Until now, project leaders say, the infrastructure for short-term training “has been hidden in plain sight.”
The big idea: The interactive Workforce Almanac begins to make sense of this highly-fragmented market. The idea is to help policymakers, researchers, education providers, and philanthropies better understand where funding for short-term training is going and which communities are well-served and which ones aren’t.
Nathalie Gazzaneo, co-director of the Project on Workforce, says the ultimate goal is to drive resources to the people and places that most need it—and to the training programs that are most effective.
“When policymakers and philanthropies, especially local-level policymakers, are making funding decisions, it’s really important for them to have a broader view of workforce training so they can make those decisions more effectively,” she says.
The details: The availability of training varies widely by state and metro area, and the almanac allows users to drill down on those disparities.
- Connecticut, for example, only has six training providers for every 100K workers, while Maine has 32 per 100K.
Some states, including Maine, rely heavily on training providers supported by federal funding from the Workforce Innovation and Opportunity Act. Others lean more heavily on community colleges or, in places like Massachusetts, on apprenticeship sponsors.
- Across all states, at least two-thirds of the training providers operate outside of the federal government’s primary workforce system funded by WIOA.
An Evolving Tool
The directory draws on federal data on postsecondary institutions (IPEDS), WIOA-eligible training providers (TPR), registered apprenticeships (RAPIDS), and nonprofit organizations that offer training and credentials that take less than two years to complete. For now, the almanac only includes provider names, locations, and types, such as whether they are WIOA-eligible.
But as the team continues to build out the tool, it plans to add more specific information on programs, the types of jobs they’re training people for, and how those align with local needs.
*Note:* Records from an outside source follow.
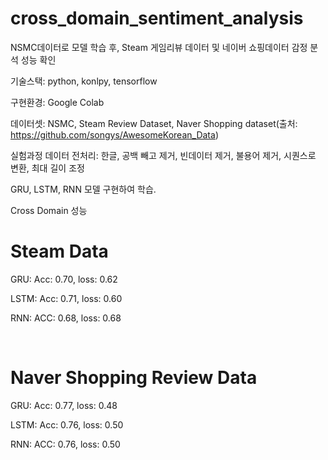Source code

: # cross_domain_sentiment_analysis
NSMC데이터로 모델 학습 후, Steam 게임리뷰 데이터 및 네이버 쇼핑데이터 감정 분석 성능 확인

기술스택: python, konlpy, tensorflow

구현환경: Google Colab

데이터셋: NSMC, Steam Review Dataset, Naver Shopping dataset(출처: https://github.com/songys/AwesomeKorean_Data)

실험과정
데이터 전처리: 한글, 공백 빼고 제거, 빈데이터 제거, 불용어 제거, 시퀀스로 변환, 최대 길이 조정

GRU, LSTM, RNN 모델 구현하여 학습.

Cross Domain 성능
# Steam Data


GRU: Acc: 0.70, loss: 0.62

LSTM: Acc: 0.71, loss: 0.60

RNN: ACC: 0.68, loss: 0.68

&nbsp;
# Naver Shopping Review Data

GRU: Acc: 0.77, loss: 0.48

LSTM: Acc: 0.76, loss: 0.50

RNN: ACC: 0.76, loss: 0.50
“There is a significant mismatch between job openings and job seekers in this country,” says David Deming, the lead researcher on the almanac and a professor of political economy at Harvard. “Emerging technologies require new skills, and a more integrated approach to workforce training is required to better prepare the U.S. workforce now and in the future.”
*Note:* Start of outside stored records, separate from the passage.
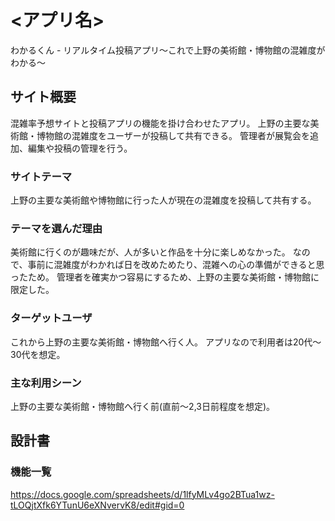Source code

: # <アプリ名>
わかるくん - リアルタイム投稿アプリ〜これで上野の美術館・博物館の混雑度がわかる〜

## サイト概要
混雑率予想サイトと投稿アプリの機能を掛け合わせたアプリ。
上野の主要な美術館・博物館の混雑度をユーザーが投稿して共有できる。
管理者が展覧会を追加、編集や投稿の管理を行う。

### サイトテーマ
上野の主要な美術館や博物館に行った人が現在の混雑度を投稿して共有する。

### テーマを選んだ理由
美術館に行くのが趣味だが、人が多いと作品を十分に楽しめなかった。
なので、事前に混雑度がわかれば日を改めためたり、混雑への心の準備ができると思ったため。
管理者を確実かつ容易にするため、上野の主要な美術館・博物館に限定した。

### ターゲットユーザ
これから上野の主要な美術館・博物館へ行く人。
アプリなので利用者は20代〜30代を想定。

### 主な利用シーン
上野の主要な美術館・博物館へ行く前(直前〜2,3日前程度を想定)。

## 設計書

### 機能一覧
<https://docs.google.com/spreadsheets/d/1lfyMLv4go2BTua1wz-tLOQjtXfk6YTunU6eXNvervK8/edit#gid=0>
Who’s it for: Gazzaneo says that throughout the development process, the Harvard team tested the directory with intended users, including policymakers, researchers, and training providers themselves. The team assumed that education providers would primarily use the almanac as a benchmarking tool—but found out that they were just as interested in visibility and the opportunity to find other providers to collaborate with.
A number of the country’s largest nonprofit providers, like Per Scholas, are already experimenting with how to scale up through collaboration. Per Scholas’ community-partner strategy is about cost efficiencies, local trust and insights, and strengthening economies, says Plinio Ayala, the group’s longtime president and CEO.
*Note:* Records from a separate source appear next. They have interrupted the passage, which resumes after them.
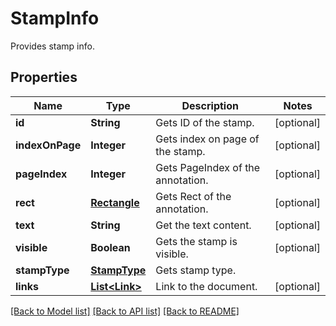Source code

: ﻿
# StampInfo
Provides stamp info.

## Properties
Name | Type | Description | Notes
------------ | ------------- | ------------- | -------------
**id** | **String** | Gets ID of the stamp. | [optional]
**indexOnPage** | **Integer** | Gets index on page of the stamp. | [optional]
**pageIndex** | **Integer** | Gets PageIndex of the annotation. | [optional]
**rect** | [**Rectangle**](Rectangle.md) | Gets Rect of the annotation. | [optional]
**text** | **String** | Get the text content. | [optional]
**visible** | **Boolean** | Gets the stamp is visible. | [optional]
**stampType** | [**StampType**](StampType.md) | Gets stamp type. | 
**links** | [**List&lt;Link&gt;**](Link.md) | Link to the document. | [optional]


[[Back to Model list]](../../README.md#documentation-for-models) [[Back to API list]](../../README.md#documentation-for-api-endpoints) [[Back to README]](../../README.md)


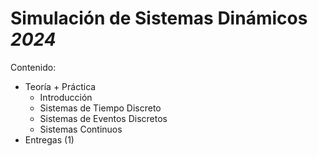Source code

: # Simulación de Sistemas Dinámicos _2024_
Contenido:
- Teoría + Práctica
  - Introducción
  - Sistemas de Tiempo Discreto
  - Sistemas de Eventos Discretos
  - Sistemas Continuos
- Entregas (1)
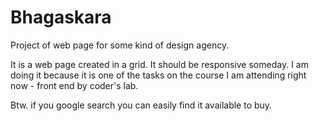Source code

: # Bhagaskara
Project of web page for some kind of design agency.

It is a web page created in a grid. It should be responsive someday. 
I am doing it because it is one of the tasks on the course I am attending right now - front end by coder's lab.

Btw. if you google search you can easily find it available to buy.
“There are so many workforce models across the country, and often there is significant crossover in services being delivered,” Ayala says. “I’ve always believed in the ‘stay in your lane’ approach.”
Parting thought: With the new Workforce Almanac, it may now be easier for providers to see their lane. And the Harvard team plans to continue adding features and making updates.
“We’d love to keep hearing from people, from practitioners, about how we can continue to refine the tool to move the field more toward clarity and equity,” Gazzaneo says. “This is meant to be used. And this is meant to see how it can be improved over time.”